→ Data shown
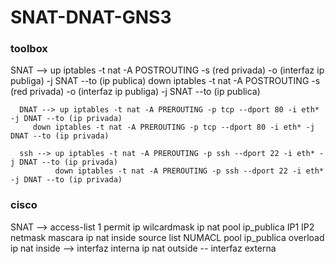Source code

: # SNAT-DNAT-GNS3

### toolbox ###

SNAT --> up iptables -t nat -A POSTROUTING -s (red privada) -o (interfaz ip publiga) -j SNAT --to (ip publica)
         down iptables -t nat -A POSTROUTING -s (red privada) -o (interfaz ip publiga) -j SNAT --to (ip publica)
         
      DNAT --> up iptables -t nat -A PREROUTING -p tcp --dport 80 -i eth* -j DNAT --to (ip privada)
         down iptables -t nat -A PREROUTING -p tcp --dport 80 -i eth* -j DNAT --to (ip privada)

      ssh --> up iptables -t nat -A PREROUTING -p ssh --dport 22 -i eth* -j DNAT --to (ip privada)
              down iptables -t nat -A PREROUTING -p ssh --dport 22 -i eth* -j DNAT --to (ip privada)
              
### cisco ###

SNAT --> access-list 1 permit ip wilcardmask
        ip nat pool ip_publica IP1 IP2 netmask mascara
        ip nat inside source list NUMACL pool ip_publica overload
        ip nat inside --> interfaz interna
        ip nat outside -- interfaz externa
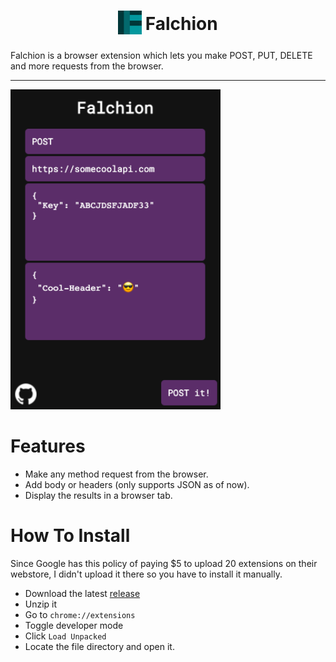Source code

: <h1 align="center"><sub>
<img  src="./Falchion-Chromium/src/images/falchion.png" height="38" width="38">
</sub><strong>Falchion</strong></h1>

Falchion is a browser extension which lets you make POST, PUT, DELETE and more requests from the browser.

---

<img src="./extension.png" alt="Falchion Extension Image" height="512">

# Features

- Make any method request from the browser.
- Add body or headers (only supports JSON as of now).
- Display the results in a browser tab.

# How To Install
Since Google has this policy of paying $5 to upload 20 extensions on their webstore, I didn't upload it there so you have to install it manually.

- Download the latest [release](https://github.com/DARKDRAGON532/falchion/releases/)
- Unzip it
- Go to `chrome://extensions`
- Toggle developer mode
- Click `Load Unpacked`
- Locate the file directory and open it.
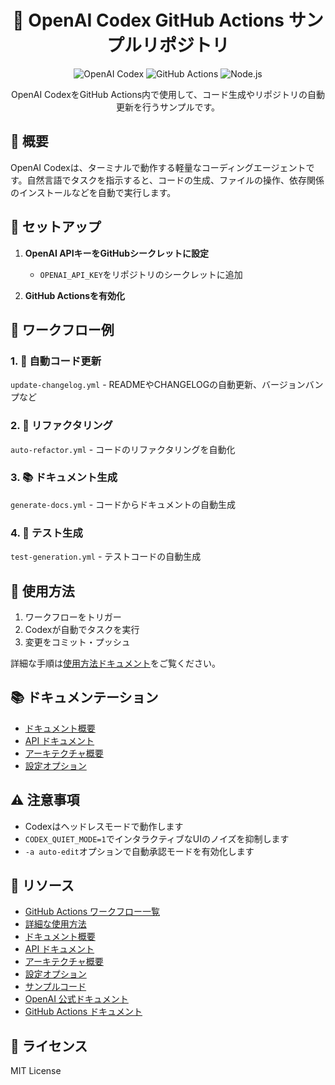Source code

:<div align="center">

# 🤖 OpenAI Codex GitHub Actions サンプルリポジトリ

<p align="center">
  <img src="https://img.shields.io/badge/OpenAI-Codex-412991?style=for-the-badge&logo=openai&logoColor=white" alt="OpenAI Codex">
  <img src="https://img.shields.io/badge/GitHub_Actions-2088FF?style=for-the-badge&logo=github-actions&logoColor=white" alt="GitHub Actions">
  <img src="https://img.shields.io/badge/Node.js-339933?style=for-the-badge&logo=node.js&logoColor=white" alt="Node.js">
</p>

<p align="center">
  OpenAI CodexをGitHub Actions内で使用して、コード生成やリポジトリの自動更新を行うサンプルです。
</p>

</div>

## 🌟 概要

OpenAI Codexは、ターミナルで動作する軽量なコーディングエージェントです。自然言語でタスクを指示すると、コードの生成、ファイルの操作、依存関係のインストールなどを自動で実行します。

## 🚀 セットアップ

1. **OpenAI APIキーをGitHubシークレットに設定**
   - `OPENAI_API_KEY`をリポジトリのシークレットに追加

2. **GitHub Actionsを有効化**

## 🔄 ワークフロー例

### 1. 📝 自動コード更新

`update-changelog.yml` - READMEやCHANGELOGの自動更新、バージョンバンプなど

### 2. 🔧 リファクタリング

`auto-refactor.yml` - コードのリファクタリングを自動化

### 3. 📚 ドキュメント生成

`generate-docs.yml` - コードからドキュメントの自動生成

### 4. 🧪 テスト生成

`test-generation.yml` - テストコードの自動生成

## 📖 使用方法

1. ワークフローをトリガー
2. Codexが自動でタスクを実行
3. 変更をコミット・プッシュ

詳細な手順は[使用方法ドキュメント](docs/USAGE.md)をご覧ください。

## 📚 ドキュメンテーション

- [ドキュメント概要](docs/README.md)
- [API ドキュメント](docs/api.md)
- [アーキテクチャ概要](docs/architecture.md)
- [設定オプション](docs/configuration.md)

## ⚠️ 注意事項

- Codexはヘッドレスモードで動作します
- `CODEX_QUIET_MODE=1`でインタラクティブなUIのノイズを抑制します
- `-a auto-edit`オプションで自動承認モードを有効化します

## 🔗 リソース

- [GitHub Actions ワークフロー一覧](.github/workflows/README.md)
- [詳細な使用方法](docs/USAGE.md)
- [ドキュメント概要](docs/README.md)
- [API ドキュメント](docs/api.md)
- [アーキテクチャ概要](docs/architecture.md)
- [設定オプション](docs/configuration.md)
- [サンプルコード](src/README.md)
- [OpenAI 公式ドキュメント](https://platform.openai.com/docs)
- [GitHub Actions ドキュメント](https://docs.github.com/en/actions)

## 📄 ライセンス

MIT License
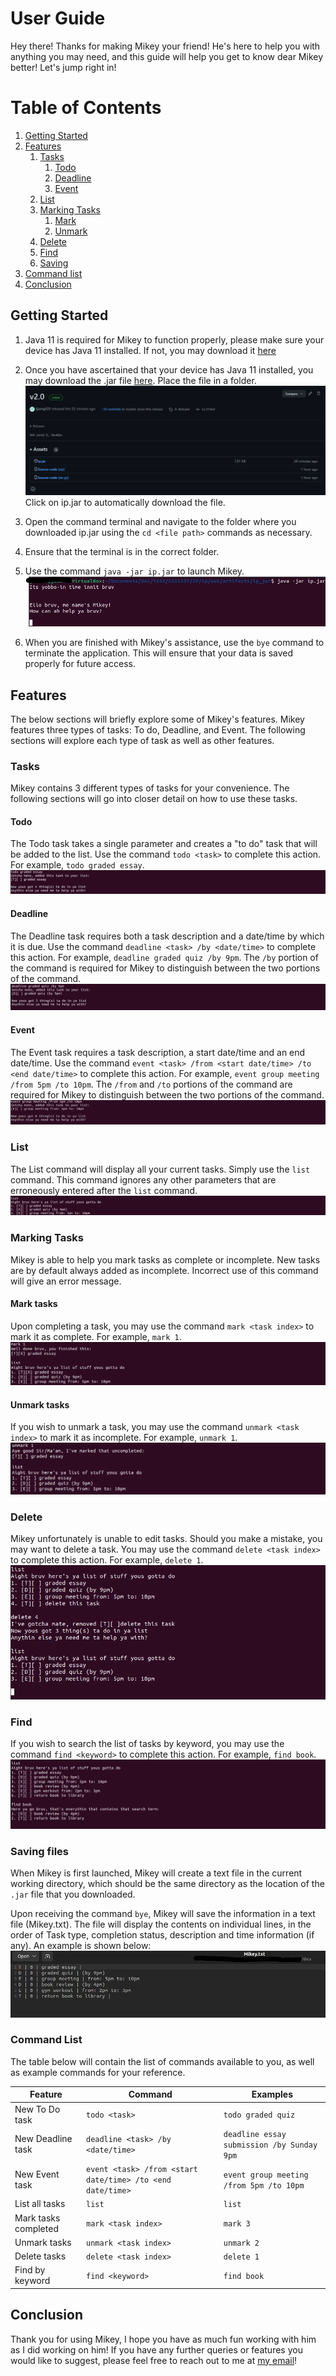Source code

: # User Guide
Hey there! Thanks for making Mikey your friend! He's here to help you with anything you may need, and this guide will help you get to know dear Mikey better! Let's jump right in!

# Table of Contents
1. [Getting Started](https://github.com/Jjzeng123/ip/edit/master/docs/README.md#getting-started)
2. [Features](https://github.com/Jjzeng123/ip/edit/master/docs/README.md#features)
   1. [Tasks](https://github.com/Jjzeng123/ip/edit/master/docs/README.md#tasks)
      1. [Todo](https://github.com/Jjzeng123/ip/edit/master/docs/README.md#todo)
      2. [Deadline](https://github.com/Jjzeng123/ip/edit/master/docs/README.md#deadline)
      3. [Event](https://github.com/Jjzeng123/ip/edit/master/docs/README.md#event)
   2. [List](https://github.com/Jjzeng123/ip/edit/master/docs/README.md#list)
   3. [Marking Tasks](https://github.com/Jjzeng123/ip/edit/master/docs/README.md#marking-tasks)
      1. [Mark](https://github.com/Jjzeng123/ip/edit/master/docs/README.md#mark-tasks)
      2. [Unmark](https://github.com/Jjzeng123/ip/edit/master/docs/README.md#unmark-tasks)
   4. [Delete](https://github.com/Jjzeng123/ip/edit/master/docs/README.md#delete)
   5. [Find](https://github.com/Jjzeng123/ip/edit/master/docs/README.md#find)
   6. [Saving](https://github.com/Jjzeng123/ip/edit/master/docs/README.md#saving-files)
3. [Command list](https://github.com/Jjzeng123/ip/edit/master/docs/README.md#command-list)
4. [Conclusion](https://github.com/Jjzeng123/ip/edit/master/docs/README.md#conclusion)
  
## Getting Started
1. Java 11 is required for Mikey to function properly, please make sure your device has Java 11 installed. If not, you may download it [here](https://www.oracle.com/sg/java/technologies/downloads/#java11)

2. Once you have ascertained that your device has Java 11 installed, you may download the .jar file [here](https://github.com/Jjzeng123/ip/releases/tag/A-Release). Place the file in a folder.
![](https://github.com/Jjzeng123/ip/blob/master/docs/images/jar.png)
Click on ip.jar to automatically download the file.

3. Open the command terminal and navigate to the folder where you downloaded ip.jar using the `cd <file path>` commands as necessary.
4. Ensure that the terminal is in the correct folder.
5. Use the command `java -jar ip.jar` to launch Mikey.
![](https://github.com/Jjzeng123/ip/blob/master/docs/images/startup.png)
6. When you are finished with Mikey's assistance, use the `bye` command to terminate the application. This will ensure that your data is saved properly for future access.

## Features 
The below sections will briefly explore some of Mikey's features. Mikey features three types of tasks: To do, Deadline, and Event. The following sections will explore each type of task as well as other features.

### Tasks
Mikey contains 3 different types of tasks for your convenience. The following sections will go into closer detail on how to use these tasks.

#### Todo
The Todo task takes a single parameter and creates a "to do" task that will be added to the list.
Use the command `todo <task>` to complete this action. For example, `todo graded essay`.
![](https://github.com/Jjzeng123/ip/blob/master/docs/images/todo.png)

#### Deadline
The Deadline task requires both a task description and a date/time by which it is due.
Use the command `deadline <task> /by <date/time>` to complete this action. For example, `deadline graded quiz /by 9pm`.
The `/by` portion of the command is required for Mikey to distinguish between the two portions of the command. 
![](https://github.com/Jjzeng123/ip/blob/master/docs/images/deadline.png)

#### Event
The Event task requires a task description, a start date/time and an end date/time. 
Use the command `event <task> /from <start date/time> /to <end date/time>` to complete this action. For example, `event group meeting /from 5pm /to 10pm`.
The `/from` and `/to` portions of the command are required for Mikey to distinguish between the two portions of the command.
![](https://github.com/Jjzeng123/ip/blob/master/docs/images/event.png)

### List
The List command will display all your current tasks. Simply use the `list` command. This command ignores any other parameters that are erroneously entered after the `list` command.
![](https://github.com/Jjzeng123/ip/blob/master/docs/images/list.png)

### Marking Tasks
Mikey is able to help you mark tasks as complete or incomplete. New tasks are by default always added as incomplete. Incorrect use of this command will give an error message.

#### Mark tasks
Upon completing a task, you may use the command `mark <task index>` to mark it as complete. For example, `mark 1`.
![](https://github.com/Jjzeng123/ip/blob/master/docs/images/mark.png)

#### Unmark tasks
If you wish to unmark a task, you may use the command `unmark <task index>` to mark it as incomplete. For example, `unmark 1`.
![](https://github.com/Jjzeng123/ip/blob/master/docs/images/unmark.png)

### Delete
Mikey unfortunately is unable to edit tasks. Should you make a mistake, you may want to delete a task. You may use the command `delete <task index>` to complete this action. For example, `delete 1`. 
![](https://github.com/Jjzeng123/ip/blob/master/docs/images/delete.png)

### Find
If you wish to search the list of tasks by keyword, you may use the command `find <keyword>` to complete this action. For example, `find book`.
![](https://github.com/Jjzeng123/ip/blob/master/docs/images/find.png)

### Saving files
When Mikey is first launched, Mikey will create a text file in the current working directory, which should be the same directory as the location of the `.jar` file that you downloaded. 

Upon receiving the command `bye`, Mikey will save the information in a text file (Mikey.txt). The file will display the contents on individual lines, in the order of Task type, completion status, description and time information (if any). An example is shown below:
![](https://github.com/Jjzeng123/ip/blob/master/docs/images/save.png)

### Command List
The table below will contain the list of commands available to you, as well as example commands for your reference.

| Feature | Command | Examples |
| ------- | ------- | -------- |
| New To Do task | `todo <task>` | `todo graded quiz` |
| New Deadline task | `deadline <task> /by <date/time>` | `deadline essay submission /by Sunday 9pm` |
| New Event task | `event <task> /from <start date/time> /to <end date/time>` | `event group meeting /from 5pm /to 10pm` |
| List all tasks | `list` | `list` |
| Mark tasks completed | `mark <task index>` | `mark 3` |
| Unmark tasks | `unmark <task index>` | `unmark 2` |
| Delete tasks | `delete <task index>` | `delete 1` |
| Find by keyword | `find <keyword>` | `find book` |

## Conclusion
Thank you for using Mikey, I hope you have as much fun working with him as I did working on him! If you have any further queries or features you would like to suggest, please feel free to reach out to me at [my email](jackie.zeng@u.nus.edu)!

→ Required action
Above are the lines; repeat exactly the ones from the line containing "The List command" down to the line containing "### Marking Tasks", both inclusive.

→ Result of the exercise
The List command will display all your current tasks. Simply use the `list` command. This command ignores any other parameters that are erroneously entered after the `list` command.
![](https://github.com/Jjzeng123/ip/blob/master/docs/images/list.png)

### Marking Tasks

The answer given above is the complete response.